This article is part of the supplement: Proceedings of the Fifth Annual MCBIOS Conference. Systems Biology: Bridging the Omics

Open Access Proceedings

From microarray to biology: an integrated experimental, statistical and in silico analysis of how the extracellular matrix modulates the phenotype of cancer cells

Mikhail G Dozmorov1*, Kimberly D Kyker1, Paul J Hauser1, Ricardo Saban4, David D Buethe1, Igor Dozmorov3, Michael B Centola4, Daniel J Culkin1 and Robert E Hurst12*

Author Affiliations

1 Department of Urology, Oklahoma University Health Sciences Centre, Oklahoma City, OK 73104, USA

2 Department of Biochemistry and Molecular Biology, Oklahoma University Health Sciences Centre, Oklahoma City, OK 73104, USA

3 Microarray Core Facility, Oklahoma Medical Research Foundation, Oklahoma City, OK 73104, USA

4 Department of Physiology, Oklahoma University Health Sciences Centre, Oklahoma City, OK 73104, USA

For all author emails, please log on.

BMC Bioinformatics 2008, 9(Suppl 9):S4  doi:10.1186/1471-2105-9-S9-S4

Published: 12 August 2008


A statistically robust and biologically-based approach for analysis of microarray data is described that integrates independent biological knowledge and data with a global F-test for finding genes of interest that minimizes the need for replicates when used for hypothesis generation.

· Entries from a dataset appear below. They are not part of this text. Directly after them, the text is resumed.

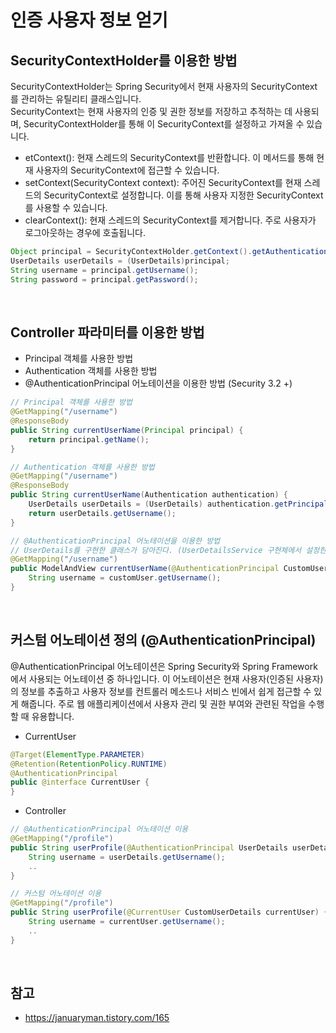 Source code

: # 인증 사용자 정보 얻기

## SecurityContextHolder를 이용한 방법

SecurityContextHolder는 Spring Security에서 현재 사용자의 SecurityContext를 관리하는 유틸리티 클래스입니다.  
SecurityContext는 현재 사용자의 인증 및 권한 정보를 저장하고 추적하는 데 사용되며, SecurityContextHolder를 통해 이 SecurityContext를 설정하고 가져올 수 있습니다.  
 - etContext(): 현재 스레드의 SecurityContext를 반환합니다. 이 메서드를 통해 현재 사용자의 SecurityContext에 접근할 수 있습니다.
 - setContext(SecurityContext context): 주어진 SecurityContext를 현재 스레드의 SecurityContext로 설정합니다. 이를 통해 사용자 지정한 SecurityContext를 사용할 수 있습니다.
 - clearContext(): 현재 스레드의 SecurityContext를 제거합니다. 주로 사용자가 로그아웃하는 경우에 호출됩니다.

```Java
Object principal = SecurityContextHolder.getContext().getAuthentication().getPrincipal(); 
UserDetails userDetails = (UserDetails)principal; 
String username = principal.getUsername(); 
String password = principal.getPassword();
```

<br/>

## Controller 파라미터를 이용한 방법
 - Principal 객체를 사용한 방법
 - Authentication 객체를 사용한 방법
 - @AuthenticationPrincipal 어노테이션을 이용한 방법 (Security 3.2 +)
```Java
// Principal 객체를 사용한 방법
@GetMapping("/username") 
@ResponseBody 
public String currentUserName(Principal principal) { 
    return principal.getName();
} 

// Authentication 객체를 사용한 방법
@GetMapping("/username") 
@ResponseBody 
public String currentUserName(Authentication authentication) { 
    UserDetails userDetails = (UserDetails) authentication.getPrincipal(); 
    return userDetails.getUsername(); 
}

// @AuthenticationPrincipal 어노테이션을 이용한 방법
// UserDetails를 구현한 클래스가 담아진다. (UserDetailsService 구현체에서 설정한)
@GetMapping("/username") 
public ModelAndView currentUserName(@AuthenticationPrincipal CustomUser customUser) { 
    String username = customUser.getUsername(); 
} 
```

<br/>

## 커스텀 어노테이션 정의 (@AuthenticationPrincipal)

@AuthenticationPrincipal 어노테이션은 Spring Security와 Spring Framework에서 사용되는 어노테이션 중 하나입니다. 이 어노테이션은 현재 사용자(인증된 사용자)의 정보를 추출하고 사용자 정보를 컨트롤러 메소드나 서비스 빈에서 쉽게 접근할 수 있게 해줍니다. 주로 웹 애플리케이션에서 사용자 관리 및 권한 부여와 관련된 작업을 수행할 때 유용합니다.  


 - CurrentUser
```Java
@Target(ElementType.PARAMETER)
@Retention(RetentionPolicy.RUNTIME)
@AuthenticationPrincipal
public @interface CurrentUser {
}
```

 - Controller
```Java
// @AuthenticationPrincipal 어노테이션 이용
@GetMapping("/profile")
public String userProfile(@AuthenticationPrincipal UserDetails userDetails) {
    String username = userDetails.getUsername();
    ..
}

// 커스텀 어노테이션 이용
@GetMapping("/profile")
public String userProfile(@CurrentUser CustomUserDetails currentUser) {
    String username = currentUser.getUsername();
    ..
}
```

<br/>

## 참고
 - https://januaryman.tistory.com/165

First, each microarray is normalized to its noise level around zero. The microarray dataset is then globally adjusted by robust linear regression. Second, genes of interest that capture significant responses to experimental conditions are selected by finding those that express significantly higher variance than those expressing only technical variability. Clustering expression data and identifying expression-independent properties of genes of interest including upstream transcriptional regulatory elements (TREs), ontologies and networks or pathways organizes the data into a biologically meaningful system. We demonstrate that when the number of genes of interest is inconveniently large, identifying a subset of "beacon genes" representing the largest changes will identify pathways or networks altered by biological manipulation. The entire dataset is then used to complete the picture outlined by the "beacon genes." This allow construction of a structured model of a system that can generate biologically testable hypotheses. We illustrate this approach by comparing cells cultured on plastic or an extracellular matrix which organizes a dataset of over 2,000 genes of interest from a genome wide scan of transcription. The resulting model was confirmed by comparing the predicted pattern of TREs with experimental determination of active transcription factors.